La liberté, la vertu, la gloire, les lumières, ce cortège imposant de l’homme dans sa dignité naturelle, ces idées alliées entre elles, et dont l’origine est la même, ne sauraient exister isolément. Le com-plément de chacune est dans la réunion de toutes. Les âmes qui se complaisent à rattacher la destinée de l’homme à une pensée divine, voient dans cet ensemble, dans cette relation intime entre tout ce qui est bien, une preuve de plus de l’unité morale, de l’unité de conception qui dirige cet univers.

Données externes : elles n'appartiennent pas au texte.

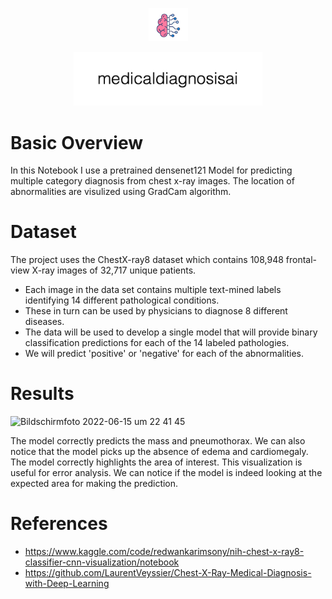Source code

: <p align="center"><img width=12.5% src="https://github.com/eduardmagerusan/medicaldiagnosisai/blob/fd2727a6bc66a47773a5962dcaf8f9b78b7680a2/media/40489153.jpg"></p>
<p align="center"><img width=60% src="https://github.com/eduardmagerusan/medicaldiagnosisai/blob/eaea30925e5f314aad4e474a48a9d35caf627b19/media/medicaldiagnosisai.png"></p>


# Basic Overview
In this Notebook I use a pretrained densenet121 Model for predicting multiple category diagnosis from chest x-ray images. The location of 
abnormalities are visulized using GradCam algorithm. 

# Dataset
The project uses the ChestX-ray8 dataset which contains 108,948 frontal-view X-ray images of 32,717 unique patients.
- Each image in the data set contains multiple text-mined labels identifying 14 different pathological conditions.
- These in turn can be used by physicians to diagnose 8 different diseases.
- The data will be used to develop a single model that will provide binary classification predictions for each of the 14 labeled pathologies.
- We will predict 'positive' or 'negative' for each of the abnormalities.

# Results
![Bildschirmfoto 2022-06-15 um 22 41 45](https://user-images.githubusercontent.com/84686184/173923155-12b3c43c-17b4-432c-b697-9cec70a2d110.png)

The model correctly predicts the mass and pneumothorax. We can also notice that the model picks up the absence of edema and cardiomegaly. The model 
correctly highlights the area of interest. This visualization is useful for error analysis. We can notice if the model is indeed looking at the expected 
area for making the prediction. 

# References
- https://www.kaggle.com/code/redwankarimsony/nih-chest-x-ray8-classifier-cnn-visualization/notebook
- https://github.com/LaurentVeyssier/Chest-X-Ray-Medical-Diagnosis-with-Deep-Learning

Les progrès de la littérature, c’est à dire, le perfectionnement de l’art de penser et de s’exprimer, son nécessaires à l’établissement et à la conservation de la liberté. Il est évident que les lumières sont d’autant plus indispensables dans un pays, que touts les citoyens qui l’habitent ont une part plus immédiate á l’action du gouvernement. Mais ce qui est également vrai, c’est que l’égalité politique, principe inhérent à toute constitution philosophique, ne peut subsister, que si vous classez les différences d’éducation, avec encore plus de soin que la féodalité n’en mettait dans ses distinctions arbitraires. La pureté du langage, la noblesse des expressions, images de la fierté de l’âme, sont nécessaires surtout dans un état fondé sur les bases démocratiques. Ailleurs, de certaines barrières factices empêchent la confusion totale des diverses éducations; mais losrque le pouvoir ne repose que sur la supposition du mérite personnel, quel intérêt ne doit-on pas mettre à conserver à ce mérite tous ses caractères extérieurs!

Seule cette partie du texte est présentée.